Segment Start: Data records

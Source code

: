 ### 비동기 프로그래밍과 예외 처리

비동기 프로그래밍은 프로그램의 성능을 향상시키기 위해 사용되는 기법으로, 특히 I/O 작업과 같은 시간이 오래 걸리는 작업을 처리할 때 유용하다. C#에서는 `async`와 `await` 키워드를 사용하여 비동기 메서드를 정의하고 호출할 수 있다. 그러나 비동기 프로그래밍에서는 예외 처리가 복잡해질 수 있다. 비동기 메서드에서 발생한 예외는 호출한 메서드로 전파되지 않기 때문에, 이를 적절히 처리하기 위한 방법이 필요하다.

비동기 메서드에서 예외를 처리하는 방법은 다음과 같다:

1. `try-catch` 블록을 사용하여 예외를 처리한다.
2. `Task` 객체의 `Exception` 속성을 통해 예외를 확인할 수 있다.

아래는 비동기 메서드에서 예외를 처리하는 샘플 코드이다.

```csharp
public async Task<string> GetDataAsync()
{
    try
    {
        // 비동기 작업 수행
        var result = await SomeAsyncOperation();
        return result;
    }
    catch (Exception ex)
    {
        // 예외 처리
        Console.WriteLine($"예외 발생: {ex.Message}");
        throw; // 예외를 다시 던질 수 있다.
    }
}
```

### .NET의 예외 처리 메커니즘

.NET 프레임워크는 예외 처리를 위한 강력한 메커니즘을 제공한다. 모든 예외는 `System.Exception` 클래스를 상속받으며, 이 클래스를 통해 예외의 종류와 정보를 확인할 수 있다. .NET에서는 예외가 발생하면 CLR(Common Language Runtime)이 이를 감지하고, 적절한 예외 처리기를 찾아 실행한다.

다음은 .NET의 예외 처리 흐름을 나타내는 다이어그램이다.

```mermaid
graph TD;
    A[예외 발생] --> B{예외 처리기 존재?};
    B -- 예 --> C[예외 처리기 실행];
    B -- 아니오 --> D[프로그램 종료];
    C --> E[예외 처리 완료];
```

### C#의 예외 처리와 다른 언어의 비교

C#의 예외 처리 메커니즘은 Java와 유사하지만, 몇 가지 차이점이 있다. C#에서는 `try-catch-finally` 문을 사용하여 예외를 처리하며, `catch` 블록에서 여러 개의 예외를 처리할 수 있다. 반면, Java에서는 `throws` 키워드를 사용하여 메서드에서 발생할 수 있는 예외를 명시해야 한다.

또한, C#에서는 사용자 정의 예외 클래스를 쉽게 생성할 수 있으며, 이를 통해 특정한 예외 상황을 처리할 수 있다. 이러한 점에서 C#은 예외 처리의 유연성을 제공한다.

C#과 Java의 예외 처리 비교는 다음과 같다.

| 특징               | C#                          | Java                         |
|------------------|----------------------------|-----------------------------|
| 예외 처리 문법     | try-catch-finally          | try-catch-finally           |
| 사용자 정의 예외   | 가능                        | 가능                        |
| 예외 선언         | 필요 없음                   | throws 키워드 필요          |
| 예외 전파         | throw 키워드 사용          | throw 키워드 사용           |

Segment End: Data records

▶ Problem to solve:
The whole listing is needed again, word for word.

▶ Exercise output:
Source code

: ### 비동기 프로그래밍과 예외 처리

비동기 프로그래밍은 프로그램의 성능을 향상시키기 위해 사용되는 기법으로, 특히 I/O 작업과 같은 시간이 오래 걸리는 작업을 처리할 때 유용하다. C#에서는 `async`와 `await` 키워드를 사용하여 비동기 메서드를 정의하고 호출할 수 있다. 그러나 비동기 프로그래밍에서는 예외 처리가 복잡해질 수 있다. 비동기 메서드에서 발생한 예외는 호출한 메서드로 전파되지 않기 때문에, 이를 적절히 처리하기 위한 방법이 필요하다.

비동기 메서드에서 예외를 처리하는 방법은 다음과 같다:

1. `try-catch` 블록을 사용하여 예외를 처리한다.
2. `Task` 객체의 `Exception` 속성을 통해 예외를 확인할 수 있다.

아래는 비동기 메서드에서 예외를 처리하는 샘플 코드이다.

```csharp
public async Task<string> GetDataAsync()
{
    try
    {
        // 비동기 작업 수행
        var result = await SomeAsyncOperation();
        return result;
    }
    catch (Exception ex)
    {
        // 예외 처리
        Console.WriteLine($"예외 발생: {ex.Message}");
        throw; // 예외를 다시 던질 수 있다.
    }
}
```

### .NET의 예외 처리 메커니즘

.NET 프레임워크는 예외 처리를 위한 강력한 메커니즘을 제공한다. 모든 예외는 `System.Exception` 클래스를 상속받으며, 이 클래스를 통해 예외의 종류와 정보를 확인할 수 있다. .NET에서는 예외가 발생하면 CLR(Common Language Runtime)이 이를 감지하고, 적절한 예외 처리기를 찾아 실행한다.

다음은 .NET의 예외 처리 흐름을 나타내는 다이어그램이다.

```mermaid
graph TD;
    A[예외 발생] --> B{예외 처리기 존재?};
    B -- 예 --> C[예외 처리기 실행];
    B -- 아니오 --> D[프로그램 종료];
    C --> E[예외 처리 완료];
```

### C#의 예외 처리와 다른 언어의 비교

C#의 예외 처리 메커니즘은 Java와 유사하지만, 몇 가지 차이점이 있다. C#에서는 `try-catch-finally` 문을 사용하여 예외를 처리하며, `catch` 블록에서 여러 개의 예외를 처리할 수 있다. 반면, Java에서는 `throws` 키워드를 사용하여 메서드에서 발생할 수 있는 예외를 명시해야 한다.

또한, C#에서는 사용자 정의 예외 클래스를 쉽게 생성할 수 있으며, 이를 통해 특정한 예외 상황을 처리할 수 있다. 이러한 점에서 C#은 예외 처리의 유연성을 제공한다.

C#과 Java의 예외 처리 비교는 다음과 같다.

| 특징               | C#                          | Java                         |
|------------------|----------------------------|-----------------------------|
| 예외 처리 문법     | try-catch-finally          | try-catch-finally           |
| 사용자 정의 예외   | 가능                        | 가능                        |
| 예외 선언         | 필요 없음                   | throws 키워드 필요          |
| 예외 전파         | throw 키워드 사용          | throw 키워드 사용           |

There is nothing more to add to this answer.